また、JIS B 0601(2013)に従って測定される二乗平均平方根粗さ(Rq)が、例えば、0.125μm以下、好ましくは0.120μm以下であることが挙げられる。
Ra、Rqいずれも表面形状の粗さを示す基準であり、値が小さい方が凹凸がより少ない(平滑)ことを示す。

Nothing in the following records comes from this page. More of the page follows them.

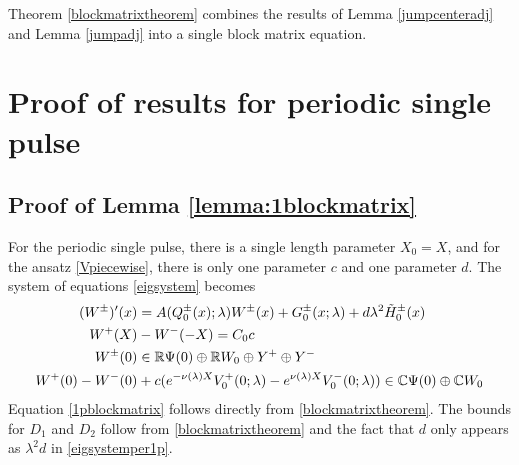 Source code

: \documentclass[10pt,reqno]{amsart}
\theoremstyle{plain}
\theoremstyle{definition}
\theoremstyle{remark}
\numberwithin{theorem}{section}
\numberwithin{equation}{section}
\begin{document}
Theorem \ref{blockmatrixtheorem} combines the results of Lemma \ref{jumpcenteradj} and Lemma \ref{jumpadj} into a single block matrix equation.

\section{Proof of results for periodic single pulse }\label{sec:singlepulse}

\subsection{Proof of Lemma \ref{lemma:1blockmatrix} }

For the periodic single pulse, there is a single length parameter $X_0 = X$, and for the ansatz \cref{Vpiecewise}, there is only one parameter $c$ and one parameter $d$. The system of equations \cref{eigsystem} becomes
\begin{equation}\label{eigsystemper1p}
\begin{aligned}
(W^\pm)'(x) &= A(Q_0^\pm(x); \lambda) W^\pm(x) + G_0^\pm(x; \lambda) + d \lambda^2 \tilde{H}_0^\pm(x)  \\
W^+(X) &- W^-(-X) = C_0 c \\
W^\pm(0) &\in \mathbb{R} \Psi(0) \oplus \mathbb{R} W_0 \oplus Y^+ \oplus Y^- \\
W^+(0) - W^-(0) &+ c ( e^{-\nu(\lambda)X}V_0^+(0; \lambda) - e^{\nu(\lambda)X} V_0^-(0; \lambda)) \in \mathbb{C} \Psi(0) \oplus \mathbb{C} W_0\end{aligned}
\end{equation}
Equation \cref{1pblockmatrix} follows directly from \cref{blockmatrixtheorem}. The bounds for $D_1$ and $D_2$ follow from \cref{blockmatrixtheorem} and the fact that $d$ only appears as $\lambda^2 d$ in \cref{eigsystemper1p}. 
\end{document}
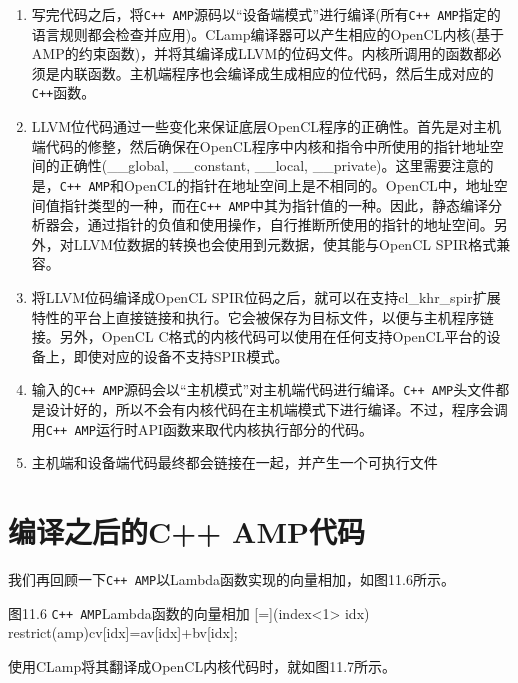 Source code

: \begin{enumerate}
\item 写完代码之后，将\texttt{C++ AMP}源码以“设备端模式”进行编译(所有\texttt{C++ AMP}指定的语言规则都会检查并应用)。CLamp编译器可以产生相应的OpenCL内核(基于AMP的约束函数)，并将其编译成LLVM的位码文件。内核所调用的函数都必须是内联函数。主机端程序也会编译成生成相应的位代码，然后生成对应的\texttt{C++}函数。
\item LLVM位代码通过一些变化来保证底层OpenCL程序的正确性。首先是对主机端代码的修整，然后确保在OpenCL程序中内核和指令中所使用的指针地址空间的正确性(\_\allowbreak{}\_\allowbreak{}global, \_\allowbreak{}\_\allowbreak{}constant, \_\allowbreak{}\_\allowbreak{}local, \_\allowbreak{}\_\allowbreak{}private)。这里需要注意的是，\texttt{C++ AMP}和OpenCL的指针在地址空间上是不相同的。OpenCL中，地址空间值指针类型的一种，而在\texttt{C++ AMP}中其为指针值的一种。因此，静态编译分析器会，通过指针的负值和使用操作，自行推断所使用的指针的地址空间。另外，对LLVM位数据的转换也会使用到元数据，使其能与OpenCL SPIR格式兼容。
\item 将LLVM位码编译成OpenCL SPIR位码之后，就可以在支持cl\_\allowbreak{}khr\_\allowbreak{}spir扩展特性的平台上直接链接和执行。它会被保存为目标文件，以便与主机程序链接。另外，OpenCL C格式的内核代码可以使用在任何支持OpenCL平台的设备上，即使对应的设备不支持SPIR模式。
\item 输入的\texttt{C++ AMP}源码会以“主机模式”对主机端代码进行编译。\texttt{C++ AMP}头文件都是设计好的，所以不会有内核代码在主机端模式下进行编译。不过，程序会调用\texttt{C++ AMP}运行时API函数来取代内核执行部分的代码。
\item 主机端和设备端代码最终都会链接在一起，并产生一个可执行文件
\end{enumerate}



\section{编译之后的C++ AMP代码}

我们再回顾一下\texttt{C++ AMP}以Lambda函数实现的向量相加，如图11.6所示。

\begin{codeboxt}[cpp]{图11.6 \texttt{C++ AMP}Lambda函数的向量相加}
[=](index<1> idx) restrict(amp){cv[idx]=av[idx]+bv[idx];}
\end{codeboxt}

使用CLamp将其翻译成OpenCL内核代码时，就如图11.7所示。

この値は、例えば、公知のレーザー顕微鏡を用いて測定することができる。詳細は後述の実施例に記載の方法で測定される。
【手続補正4】
【補正対象書類名】明細書
【補正対象項目名】0049
【補正方法】変更
【補正の内容】
【0049】
【表2】
【手続補正5】
【補正対象書類名】明細書
【補正対象項目名】0050
【補正方法】変更
【補正の内容】
【0050】
【表3】
【手続補正6】
【補正対象書類名】明細書
【補正対象項目名】0051
【補正方法】変更
【補正の内容】
【0051】
表1~3に示すように各実施例では、Sdr値が0.20%以下、Raが0.11μm以下、Rqが0.125μmの範囲であり、エッチング処理をした比較例に比べて平滑性が良好であった(比較例1は未処理のコントロールである)
【手続補正書】
【提出日】2024-01-16
【手続補正1】
【補正対象書類名】特許請求の範囲
【補正対象項目名】全文
【補正方法】変更
【補正の内容】
【特許請求の範囲】
【請求項1】
過酸化水素と、硫酸と、芳香族化合物と、塩素イオンとを含み、
前記芳香族化合物は、ベンゼン環に水酸基及び/又はカルボキシ基が結合された構造を含み、
前記塩素イオンを0.000020質量%以上0.02質量%以下含む銅のエッチング剤。
【請求項2】
前記芳香族化合物は、フェノール類、安息香酸化合物、2-ヒドロキシ安息香酸、5-スルホサリチル酸、サリチル酸メチル、サリチル酸ナトリウム、サリチル酸イソアミル、アセチルサリチル酸からなる群から選択される1種以上である請求項1に記載の銅のエッチング剤。
【請求項3】
トリアゾール類をさらに含む請求項1又は2に記載の銅のエッチング剤。
【請求項4】
前記トリアゾール類は、1,2,4-トリアゾール、1,2,3-トリアゾール、3-アミノ-5-メルカプト-1,2,4-トリアゾール、3,5-ジアミノ-1,2,4-トリアゾール、3,5-ジメチル-1,2,4-トリアゾール、3-メルカプト-1,2,4-トリアゾール、4-アミノ-1,2,4-トリアゾール、3-アミノ-1,2,4トリアゾール、4-アミノ-3-メルカプト-4H-1,2,4-トリアゾール、3-アミノ-5-メチルチオ-1H-1,2,4-トリアゾール、からなる群から選択される1種以上である請求項に記載の銅のエッチング剤。
【手続補正2】
【補正対象書類名】明細書
【補正対象項目名】0009
【補正方法】変更
【補正の内容】
【0009】
前記塩素イオンを0.000020質量%以上0.02質量%以下含む。